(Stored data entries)
┌────────

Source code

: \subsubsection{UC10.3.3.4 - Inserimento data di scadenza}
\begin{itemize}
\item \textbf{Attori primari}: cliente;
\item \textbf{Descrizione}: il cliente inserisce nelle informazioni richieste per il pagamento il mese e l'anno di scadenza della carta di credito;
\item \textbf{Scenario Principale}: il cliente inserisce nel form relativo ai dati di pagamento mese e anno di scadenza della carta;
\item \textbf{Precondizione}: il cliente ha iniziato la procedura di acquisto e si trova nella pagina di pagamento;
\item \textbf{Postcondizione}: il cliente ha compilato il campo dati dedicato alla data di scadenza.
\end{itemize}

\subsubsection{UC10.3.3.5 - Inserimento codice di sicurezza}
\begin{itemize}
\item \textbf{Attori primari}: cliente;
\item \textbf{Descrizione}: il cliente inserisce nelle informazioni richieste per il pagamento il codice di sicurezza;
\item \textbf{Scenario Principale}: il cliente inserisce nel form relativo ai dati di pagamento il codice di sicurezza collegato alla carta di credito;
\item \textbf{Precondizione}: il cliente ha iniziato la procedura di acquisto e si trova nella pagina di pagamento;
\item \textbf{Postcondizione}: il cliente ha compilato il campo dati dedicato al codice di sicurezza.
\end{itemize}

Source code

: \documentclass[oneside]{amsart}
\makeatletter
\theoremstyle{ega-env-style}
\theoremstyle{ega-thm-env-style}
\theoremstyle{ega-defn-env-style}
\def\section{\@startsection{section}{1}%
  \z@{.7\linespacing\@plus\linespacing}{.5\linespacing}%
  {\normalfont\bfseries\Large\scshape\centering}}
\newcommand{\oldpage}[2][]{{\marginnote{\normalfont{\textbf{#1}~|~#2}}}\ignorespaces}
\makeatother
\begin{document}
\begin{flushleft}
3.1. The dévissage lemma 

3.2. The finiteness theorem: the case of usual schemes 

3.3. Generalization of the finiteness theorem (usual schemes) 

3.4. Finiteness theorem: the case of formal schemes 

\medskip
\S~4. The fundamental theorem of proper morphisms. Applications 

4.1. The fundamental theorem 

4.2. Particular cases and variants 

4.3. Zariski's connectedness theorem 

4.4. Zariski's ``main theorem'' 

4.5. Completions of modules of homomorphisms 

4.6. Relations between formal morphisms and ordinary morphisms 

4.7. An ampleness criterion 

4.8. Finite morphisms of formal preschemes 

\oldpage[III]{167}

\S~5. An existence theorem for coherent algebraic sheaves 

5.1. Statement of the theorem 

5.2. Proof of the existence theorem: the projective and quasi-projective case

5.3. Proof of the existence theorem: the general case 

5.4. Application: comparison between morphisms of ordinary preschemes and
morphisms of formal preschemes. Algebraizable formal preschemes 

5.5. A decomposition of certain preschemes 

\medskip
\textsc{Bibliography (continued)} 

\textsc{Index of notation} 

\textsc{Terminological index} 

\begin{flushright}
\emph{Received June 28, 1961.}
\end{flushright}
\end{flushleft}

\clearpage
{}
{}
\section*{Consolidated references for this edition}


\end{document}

└────────

PROBLEM TO SOLVE:
This exercise asks for an exact repeat of the lines from the one holding "4.3. Zariski's connectedness theorem" through the end of the data above.

SOLUTION FOR THIS TASK:
4.3. Zariski's connectedness theorem 

4.4. Zariski's ``main theorem'' 

4.5. Completions of modules of homomorphisms 

4.6. Relations between formal morphisms and ordinary morphisms 

4.7. An ampleness criterion 

4.8. Finite morphisms of formal preschemes 

\oldpage[III]{167}

\S~5. An existence theorem for coherent algebraic sheaves 

5.1. Statement of the theorem 

5.2. Proof of the existence theorem: the projective and quasi-projective case

5.3. Proof of the existence theorem: the general case 

5.4. Application: comparison between morphisms of ordinary preschemes and
morphisms of formal preschemes. Algebraizable formal preschemes 

5.5. A decomposition of certain preschemes 

\medskip
\textsc{Bibliography (continued)} 

\textsc{Index of notation} 

\textsc{Terminological index} 

\begin{flushright}
\emph{Received June 28, 1961.}
\end{flushright}
\end{flushleft}

\clearpage
{}
{}
\section*{Consolidated references for this edition}


\end{document}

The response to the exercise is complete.